The story does not cite the absolute benefit of vitamin supplements on weight control. The trial showed that women who took calcium and vitamin D were on average less than a third of a pound lighter (0.13 kg or 0.29 lbs) seven years later than women who did not. Despite the headline “Add bone, drop pounds,” the story also fails to mention whether the dietary supplements influenced bone health or the incidence of fragility fractures. A closer reading of the trial could easily lead a postmenopausal woman to question both the accuracy of the article’s headline and the clinical relevance of the study it reported.
There was no mention of harms of treatment in the news story or in the published study. Other research suggests that main harm of taking the supplements is kidney stones.

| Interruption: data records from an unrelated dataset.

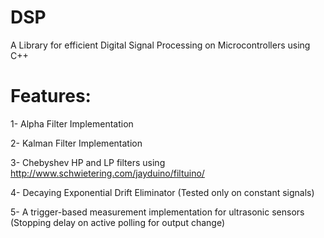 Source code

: # DSP
A Library for efficient Digital Signal Processing on Microcontrollers using C++

# Features:
1- Alpha Filter Implementation

2- Kalman Filter Implementation

3- Chebyshev HP and LP filters using http://www.schwietering.com/jayduino/filtuino/

4- Decaying Exponential Drift Eliminator (Tested only on constant signals)

5- A trigger-based measurement implementation for ultrasonic sensors (Stopping delay on active polling for output change)
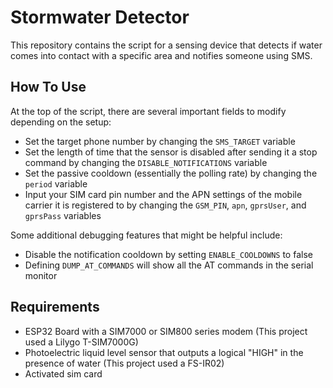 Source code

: ﻿# Stormwater Detector

This repository contains the script for a sensing device that detects if water comes into contact with a specific area and notifies someone using SMS. 

## How To Use
At the top of the script, there are several important fields to modify depending on the setup:
- Set the target phone number by changing the `SMS_TARGET` variable
- Set the length of time that the sensor is disabled after sending it a stop command by changing the `DISABLE_NOTIFICATIONS` variable
- Set the passive cooldown (essentially the polling rate) by changing the `period` variable
- Input your SIM card pin number and the APN settings of the mobile carrier it is registered to by changing the `GSM_PIN`, `apn`, `gprsUser`, and `gprsPass` variables

Some additional debugging features that might be helpful include:
- Disable the notification cooldown by setting `ENABLE_COOLDOWNS` to false
- Defining `DUMP_AT_COMMANDS` will show all the AT commands in the serial monitor

## Requirements
- ESP32 Board with a SIM7000 or SIM800 series modem (This project used a Lilygo T-SIM7000G)
- Photoelectric liquid level sensor that outputs a logical "HIGH" in the presence of water (This project used a FS-IR02) 
- Activated sim card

The news brief says some women “were given” vitamin supplements and other women placebo, hinting that the study was a randomized controlled trial. Given the extraordinary size of the population enrolled—more than 36,000 women—readers would be better able to evaluate the quality of the study if the story clarified this. The story also failed to mention that the new study is an analysis of data from a trial initially designed to find out whether calcium and vitamin D reduce the risk of hip fractures or colorectal cancer in postmenopausal women.
No obvious elements of disease-mongering.
The story cited one of the study’s authors, but no independent source who might have expressed greater uncertainty about the significance of the study findings.
The news story neglected to mention other safe methods of controlling weight in postmenopausal women. These include calorie-watching and exercise.
The news brief does not mention availability, but most readers will know where to find calcium and vitamin D supplements.
The news brief begins by saying that women already know they “need calcium to protect against osteoporosis,” suggesting that the treatment has a longstanding history.
We can’t be sure if the story relied solely or largely on a news release. We do know that it only quoted one source – a study author.